Bali Dream – um vôo para o paraíso

Visual de Balangan. Foto: Robert Kenji.

Dreamland oferece lindas paredes para manobras. Foto: Robert Kenji.

Visual paradisíaco de Dreamland. Foto: Robert Kenji.

Alguém não entendeu o porquê do nome Dreamland?. Foto: Robert Kenji.

G-Land é mais uma das preciosidades da Indonésia. Foto: Robert Kenji.

Os tubos são fartos nas esquerdas de Gradjagan. Foto: Robert Kenji.

Pôr do sol diário em G-land. Foto: Robert Kenji.

Visual da bancada de G-land. Foto: Robert Kenji.

Impossibles vista de cima do cliff. Foto: Robert Kenji.

Em Padang a beleza natural é abundante. Foto: Robert Kenji.

Uluwatu Cave, em Bali.
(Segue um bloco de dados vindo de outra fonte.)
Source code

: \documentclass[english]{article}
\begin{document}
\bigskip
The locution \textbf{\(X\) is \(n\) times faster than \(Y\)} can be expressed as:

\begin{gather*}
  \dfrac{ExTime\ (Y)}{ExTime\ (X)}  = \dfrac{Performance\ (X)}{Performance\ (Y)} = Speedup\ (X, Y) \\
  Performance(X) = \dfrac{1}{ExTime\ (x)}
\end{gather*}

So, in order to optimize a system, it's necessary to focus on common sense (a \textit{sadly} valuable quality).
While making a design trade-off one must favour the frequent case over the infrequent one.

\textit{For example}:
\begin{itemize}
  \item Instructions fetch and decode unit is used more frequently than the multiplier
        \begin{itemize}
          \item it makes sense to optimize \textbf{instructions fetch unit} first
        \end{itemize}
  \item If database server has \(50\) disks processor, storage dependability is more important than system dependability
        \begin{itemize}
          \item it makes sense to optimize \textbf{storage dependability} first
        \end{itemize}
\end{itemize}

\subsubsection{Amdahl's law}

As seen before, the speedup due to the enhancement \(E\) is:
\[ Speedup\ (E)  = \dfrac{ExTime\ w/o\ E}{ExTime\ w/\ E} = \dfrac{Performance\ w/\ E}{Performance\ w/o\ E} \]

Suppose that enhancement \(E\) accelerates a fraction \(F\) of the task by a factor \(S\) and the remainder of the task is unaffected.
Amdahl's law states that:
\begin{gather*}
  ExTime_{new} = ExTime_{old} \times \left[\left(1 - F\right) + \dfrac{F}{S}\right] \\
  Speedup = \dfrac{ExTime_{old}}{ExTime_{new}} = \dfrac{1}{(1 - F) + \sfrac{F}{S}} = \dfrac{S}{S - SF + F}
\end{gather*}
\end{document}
Foto: Robert Kenji.

Tudo começa com um vôo que dura normalmente dois dias partindo de São Paulo ou qualquer outra capital do Brasil, com escalas em vários países que na maioria das vezes você nunca sonhou em conhecer.

 

Quando o comandante da aeronave anuncia o pouso, aterrissamos no aeroporto de Denpasar, na Indonésia.

 

Em alguns instantes com certeza o seu coração vai disparar, principalmente quando o avião fizer a curva final, pois é possível visualizar praticamente todos os picos de surf mais famosos de Bali, como Padang, Impossibles, Bingin, Dreamland e Balangan.

 

Depois de alguns segundos, já próximo da pista, é possível checar pela janela do avião outras ondas de muita qualidade, como Kuta Reef, Airport Right and Left, mas nada comparado aos picos anteriormente citados.

 

A partir deste momento o sonho de ondas clássicas inicia-se com uma mistura de mistério e misticismo.

 

A ilha de Bali é realmente diferente de tudo que você já conheceu, com algumas ruas que mais parecem a 25 de Março, em SP, com várias lojas a perder de vista (Kuta), e algumas outras com Hotéis e Resorts que nunca imaginaríamos ser possível existir, como Nusa Dua.

 

Os contrastes e diferenças são incríveis, cores e tons de dourado que encantam os olhos, sem falar no cheiro que paira no ar, é realmente difícil  explicar, uma mistura de incenso e raízes nativas que são utilizados no rico artesanato local.

 

Se você ficar em Kuta, que vamos chamar aqui de down-town de Bali, provavelmente vai demorar uns 50 minutos para chegar nos picos de surf como Uluwatu, Padang e outros da região.

 

À primeira vista, olhando as ondas da ponte da praia de Padang, é possível ver as linhas na bancada de coral, que parecem ter sido esculpidas por Deus.

 

Esta é Impossibles, pois Padang fica mais à esquerda, de frente para o Cliff, e só podemos visualizar as ondas depois de descer uma escadaria.

 

Um fato importante é ficar ligado nas marés, pois aqui no Brasil este fenômeno é pouco visível, mas em Bali parece magia.

 

Quando a maré está cheia as praias são muito parecidas com as nossas, mas, quando seca, pode-se perceber o que é uma bancada de coral.

 

Ondas perfeitas e tubulares quebram com séries tão alinhadas que parecem ter sido desenhadas, às vezes 5 ou 6 ondas entram em uma mesma série. Diversão garantida para todos os gostos e idades.

 

Padang é uma onda oca com a bancada mais famosa (e rasa), e pode deixar tatuagens no corpo e, às vezes, na cabeça de alguns surfistas que a desafiam.

 

Uluwatu é a mais constante e crowd da Ilha, mas o inside pode proporcionar manobras e tubos inesquecíveis. Posso dizer que uma onda boa lá vale muito mais que um final de semana em Ubatuba ou São Sebastião.

 

Tem também Impossibles, uma onda rápida e muito boa para manobras, Dreamland, um pouco mais fácil de ser surfada, e Balangan, que é muito manobrável e possui sessões de tubos por toda a extensão. Isso sem falar de G-land, ou Gradjagan, uma barca imperdível para quem vai à Indonésia.